_Given entries_:
◇ ◇ ◇ ◇ ◇
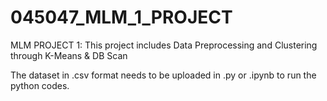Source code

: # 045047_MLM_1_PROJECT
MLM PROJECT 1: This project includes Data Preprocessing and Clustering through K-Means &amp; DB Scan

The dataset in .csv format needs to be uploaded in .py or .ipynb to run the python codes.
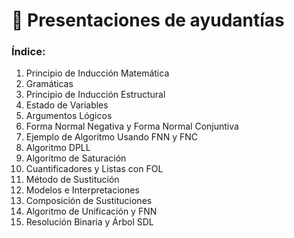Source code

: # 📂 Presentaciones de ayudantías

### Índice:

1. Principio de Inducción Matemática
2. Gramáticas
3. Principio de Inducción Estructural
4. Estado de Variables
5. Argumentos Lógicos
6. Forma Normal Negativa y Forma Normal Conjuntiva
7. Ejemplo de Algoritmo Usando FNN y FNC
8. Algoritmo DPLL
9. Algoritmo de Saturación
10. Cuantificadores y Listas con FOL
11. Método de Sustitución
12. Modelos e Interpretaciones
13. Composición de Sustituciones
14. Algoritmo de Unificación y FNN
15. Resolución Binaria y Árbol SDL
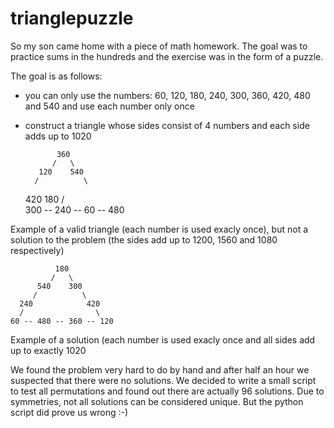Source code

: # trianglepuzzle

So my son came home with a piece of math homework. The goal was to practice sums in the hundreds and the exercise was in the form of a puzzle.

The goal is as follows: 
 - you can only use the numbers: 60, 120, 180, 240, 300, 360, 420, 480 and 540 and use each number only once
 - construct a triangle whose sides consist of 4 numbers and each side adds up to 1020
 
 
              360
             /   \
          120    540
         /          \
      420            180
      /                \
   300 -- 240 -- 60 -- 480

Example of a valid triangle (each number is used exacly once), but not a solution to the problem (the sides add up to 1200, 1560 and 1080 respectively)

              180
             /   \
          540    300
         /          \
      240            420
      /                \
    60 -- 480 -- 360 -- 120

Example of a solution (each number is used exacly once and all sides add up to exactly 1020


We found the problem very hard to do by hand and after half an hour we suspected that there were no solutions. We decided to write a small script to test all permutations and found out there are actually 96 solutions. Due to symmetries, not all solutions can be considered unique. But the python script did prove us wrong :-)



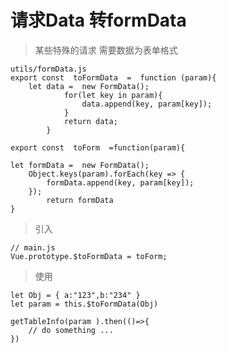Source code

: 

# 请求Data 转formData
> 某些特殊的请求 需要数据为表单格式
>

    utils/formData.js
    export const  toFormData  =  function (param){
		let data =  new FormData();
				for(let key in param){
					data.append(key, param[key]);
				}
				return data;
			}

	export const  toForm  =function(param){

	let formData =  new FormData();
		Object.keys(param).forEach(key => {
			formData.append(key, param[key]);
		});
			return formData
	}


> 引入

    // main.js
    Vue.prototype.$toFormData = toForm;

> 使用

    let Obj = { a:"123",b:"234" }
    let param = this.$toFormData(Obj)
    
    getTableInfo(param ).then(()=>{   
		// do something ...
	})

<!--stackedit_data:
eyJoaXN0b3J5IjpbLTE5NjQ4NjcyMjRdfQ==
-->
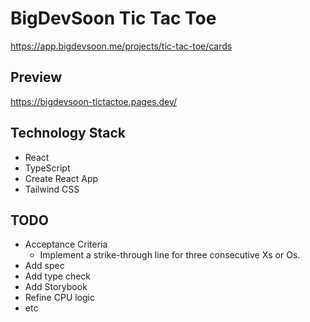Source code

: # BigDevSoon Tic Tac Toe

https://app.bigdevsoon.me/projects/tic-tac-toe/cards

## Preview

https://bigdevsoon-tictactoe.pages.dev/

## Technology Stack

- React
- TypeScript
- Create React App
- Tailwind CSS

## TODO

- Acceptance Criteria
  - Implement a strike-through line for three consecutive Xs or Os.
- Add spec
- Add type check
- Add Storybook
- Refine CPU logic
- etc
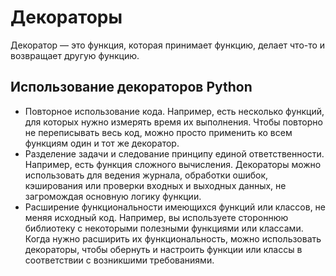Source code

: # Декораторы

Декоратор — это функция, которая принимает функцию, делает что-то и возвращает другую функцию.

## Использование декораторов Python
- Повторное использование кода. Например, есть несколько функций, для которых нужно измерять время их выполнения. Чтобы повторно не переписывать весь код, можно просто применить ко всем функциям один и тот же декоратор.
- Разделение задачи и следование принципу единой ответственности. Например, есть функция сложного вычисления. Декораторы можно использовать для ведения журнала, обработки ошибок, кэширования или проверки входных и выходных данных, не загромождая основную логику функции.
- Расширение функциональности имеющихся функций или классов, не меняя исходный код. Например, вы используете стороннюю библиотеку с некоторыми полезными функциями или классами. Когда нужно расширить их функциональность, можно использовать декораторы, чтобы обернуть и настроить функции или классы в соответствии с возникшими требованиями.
◇ ◇ ◇ ◇ ◇
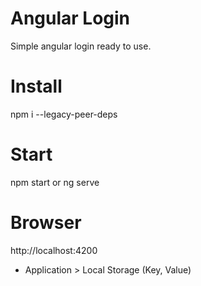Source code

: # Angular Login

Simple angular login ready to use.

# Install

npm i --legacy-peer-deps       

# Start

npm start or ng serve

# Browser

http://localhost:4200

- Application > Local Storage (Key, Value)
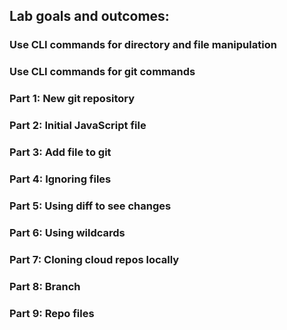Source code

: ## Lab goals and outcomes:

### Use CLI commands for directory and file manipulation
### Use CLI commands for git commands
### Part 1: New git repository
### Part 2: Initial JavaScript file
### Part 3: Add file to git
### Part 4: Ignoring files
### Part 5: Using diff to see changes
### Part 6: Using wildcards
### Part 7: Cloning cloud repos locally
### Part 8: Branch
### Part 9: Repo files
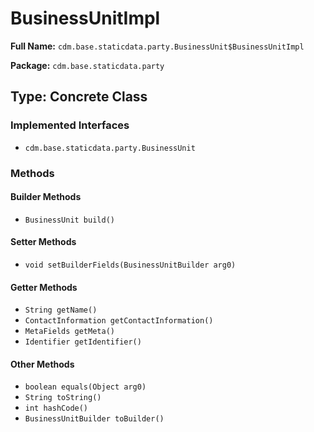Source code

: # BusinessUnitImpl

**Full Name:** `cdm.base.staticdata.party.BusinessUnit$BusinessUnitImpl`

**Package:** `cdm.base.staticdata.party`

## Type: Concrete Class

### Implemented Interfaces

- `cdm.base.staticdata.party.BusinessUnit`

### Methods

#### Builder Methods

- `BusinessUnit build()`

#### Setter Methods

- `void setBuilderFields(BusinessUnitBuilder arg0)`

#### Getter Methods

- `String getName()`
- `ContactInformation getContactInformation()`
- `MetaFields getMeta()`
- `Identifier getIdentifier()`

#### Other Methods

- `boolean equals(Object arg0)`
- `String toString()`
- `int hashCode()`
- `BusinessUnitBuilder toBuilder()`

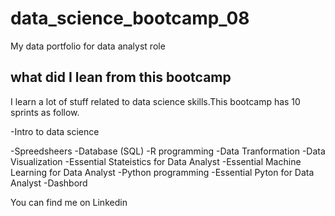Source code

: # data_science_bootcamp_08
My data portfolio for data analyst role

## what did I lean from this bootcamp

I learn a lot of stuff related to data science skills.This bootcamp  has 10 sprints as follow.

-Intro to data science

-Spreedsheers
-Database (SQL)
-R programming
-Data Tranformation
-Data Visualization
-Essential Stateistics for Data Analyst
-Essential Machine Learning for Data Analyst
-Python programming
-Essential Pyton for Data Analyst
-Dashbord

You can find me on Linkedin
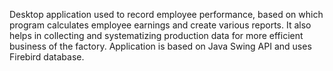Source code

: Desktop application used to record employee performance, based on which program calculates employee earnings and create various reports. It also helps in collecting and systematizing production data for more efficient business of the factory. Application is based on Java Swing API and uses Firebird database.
◇ ◇ ◇ ◇ ◇
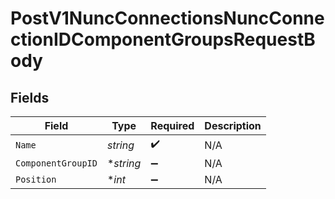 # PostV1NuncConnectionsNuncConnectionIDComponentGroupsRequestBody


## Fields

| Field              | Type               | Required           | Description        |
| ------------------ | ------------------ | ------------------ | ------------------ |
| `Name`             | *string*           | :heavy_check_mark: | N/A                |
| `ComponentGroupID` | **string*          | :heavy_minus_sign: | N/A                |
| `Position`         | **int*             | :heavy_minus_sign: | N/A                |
◇ ◇ ◇ ◇ ◇
_Exercise_:
Give the lines above again exactly, from the one containing "- Acceptance Criteria" to the one containing "## Использование декораторов Python", both included, but leave out the pictures.

_Final answer_:
- Acceptance Criteria
  - Implement a strike-through line for three consecutive Xs or Os.
- Add spec
- Add type check
- Add Storybook
- Refine CPU logic
- etc
Source code

: # Декораторы

Декоратор — это функция, которая принимает функцию, делает что-то и возвращает другую функцию.

## Использование декораторов Python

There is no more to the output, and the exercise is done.